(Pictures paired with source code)
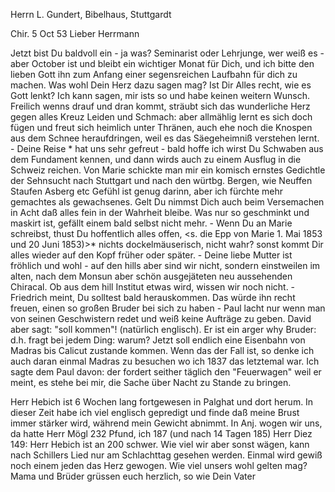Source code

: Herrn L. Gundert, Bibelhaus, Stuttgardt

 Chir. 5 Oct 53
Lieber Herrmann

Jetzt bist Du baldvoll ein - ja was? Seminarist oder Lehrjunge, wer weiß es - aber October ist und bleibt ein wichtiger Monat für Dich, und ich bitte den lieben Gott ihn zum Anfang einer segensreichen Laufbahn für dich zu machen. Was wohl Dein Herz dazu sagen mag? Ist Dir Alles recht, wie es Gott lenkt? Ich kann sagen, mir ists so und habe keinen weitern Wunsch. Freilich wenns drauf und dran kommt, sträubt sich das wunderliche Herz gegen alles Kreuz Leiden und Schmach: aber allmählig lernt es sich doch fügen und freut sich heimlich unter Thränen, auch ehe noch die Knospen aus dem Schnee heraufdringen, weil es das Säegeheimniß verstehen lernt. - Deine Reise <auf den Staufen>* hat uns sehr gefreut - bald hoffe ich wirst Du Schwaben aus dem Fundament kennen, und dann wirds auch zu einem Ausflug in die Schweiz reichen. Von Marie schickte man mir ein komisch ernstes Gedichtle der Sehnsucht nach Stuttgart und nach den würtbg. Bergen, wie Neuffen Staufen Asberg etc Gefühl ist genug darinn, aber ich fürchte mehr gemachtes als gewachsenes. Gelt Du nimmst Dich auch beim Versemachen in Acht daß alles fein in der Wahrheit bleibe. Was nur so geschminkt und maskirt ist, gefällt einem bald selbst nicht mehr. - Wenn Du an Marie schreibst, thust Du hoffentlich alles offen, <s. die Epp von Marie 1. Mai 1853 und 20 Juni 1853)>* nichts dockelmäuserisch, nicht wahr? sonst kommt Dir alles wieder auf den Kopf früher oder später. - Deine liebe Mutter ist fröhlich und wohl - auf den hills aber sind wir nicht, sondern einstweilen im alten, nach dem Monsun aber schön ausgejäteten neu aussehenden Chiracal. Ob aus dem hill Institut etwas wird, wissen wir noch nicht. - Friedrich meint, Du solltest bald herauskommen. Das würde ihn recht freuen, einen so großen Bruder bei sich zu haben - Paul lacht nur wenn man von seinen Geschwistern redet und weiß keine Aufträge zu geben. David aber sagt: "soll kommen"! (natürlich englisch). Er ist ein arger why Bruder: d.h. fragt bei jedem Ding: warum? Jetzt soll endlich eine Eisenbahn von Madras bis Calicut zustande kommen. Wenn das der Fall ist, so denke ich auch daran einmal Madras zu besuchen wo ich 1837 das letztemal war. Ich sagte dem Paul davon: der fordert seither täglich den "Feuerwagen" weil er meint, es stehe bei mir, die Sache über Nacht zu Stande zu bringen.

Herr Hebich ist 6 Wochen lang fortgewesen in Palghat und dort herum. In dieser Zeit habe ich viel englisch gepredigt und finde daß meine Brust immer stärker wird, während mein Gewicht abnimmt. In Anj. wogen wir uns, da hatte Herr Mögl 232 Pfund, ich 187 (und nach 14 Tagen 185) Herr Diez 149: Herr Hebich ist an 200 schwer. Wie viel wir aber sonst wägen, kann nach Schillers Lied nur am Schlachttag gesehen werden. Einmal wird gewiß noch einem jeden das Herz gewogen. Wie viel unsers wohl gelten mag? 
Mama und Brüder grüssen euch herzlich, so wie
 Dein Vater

#### What to work on:
Taking the records above, retype every line from the one with "Chir. 5 Oct 53" down to the one with "Jetzt bist Du", exactly and with nothing else.

#### Answer space:
 Chir. 5 Oct 53
Lieber Herrmann

Jetzt bist Du baldvoll ein - ja was? Seminarist oder Lehrjunge, wer weiß es - aber October ist und bleibt ein wichtiger Monat für Dich, und ich bitte den lieben Gott ihn zum Anfang einer segensreichen Laufbahn für dich zu machen. Was wohl Dein Herz dazu sagen mag? Ist Dir Alles recht, wie es Gott lenkt? Ich kann sagen, mir ists so und habe keinen weitern Wunsch. Freilich wenns drauf und dran kommt, sträubt sich das wunderliche Herz gegen alles Kreuz Leiden und Schmach: aber allmählig lernt es sich doch fügen und freut sich heimlich unter Thränen, auch ehe noch die Knospen aus dem Schnee heraufdringen, weil es das Säegeheimniß verstehen lernt. - Deine Reise <auf den Staufen>* hat uns sehr gefreut - bald hoffe ich wirst Du Schwaben aus dem Fundament kennen, und dann wirds auch zu einem Ausflug in die Schweiz reichen. Von Marie schickte man mir ein komisch ernstes Gedichtle der Sehnsucht nach Stuttgart und nach den würtbg. Bergen, wie Neuffen Staufen Asberg etc Gefühl ist genug darinn, aber ich fürchte mehr gemachtes als gewachsenes. Gelt Du nimmst Dich auch beim Versemachen in Acht daß alles fein in der Wahrheit bleibe. Was nur so geschminkt und maskirt ist, gefällt einem bald selbst nicht mehr. - Wenn Du an Marie schreibst, thust Du hoffentlich alles offen, <s. die Epp von Marie 1. Mai 1853 und 20 Juni 1853)>* nichts dockelmäuserisch, nicht wahr? sonst kommt Dir alles wieder auf den Kopf früher oder später. - Deine liebe Mutter ist fröhlich und wohl - auf den hills aber sind wir nicht, sondern einstweilen im alten, nach dem Monsun aber schön ausgejäteten neu aussehenden Chiracal. Ob aus dem hill Institut etwas wird, wissen wir noch nicht. - Friedrich meint, Du solltest bald herauskommen. Das würde ihn recht freuen, einen so großen Bruder bei sich zu haben - Paul lacht nur wenn man von seinen Geschwistern redet und weiß keine Aufträge zu geben. David aber sagt: "soll kommen"! (natürlich englisch). Er ist ein arger why Bruder: d.h. fragt bei jedem Ding: warum? Jetzt soll endlich eine Eisenbahn von Madras bis Calicut zustande kommen. Wenn das der Fall ist, so denke ich auch daran einmal Madras zu besuchen wo ich 1837 das letztemal war. Ich sagte dem Paul davon: der fordert seither täglich den "Feuerwagen" weil er meint, es stehe bei mir, die Sache über Nacht zu Stande zu bringen.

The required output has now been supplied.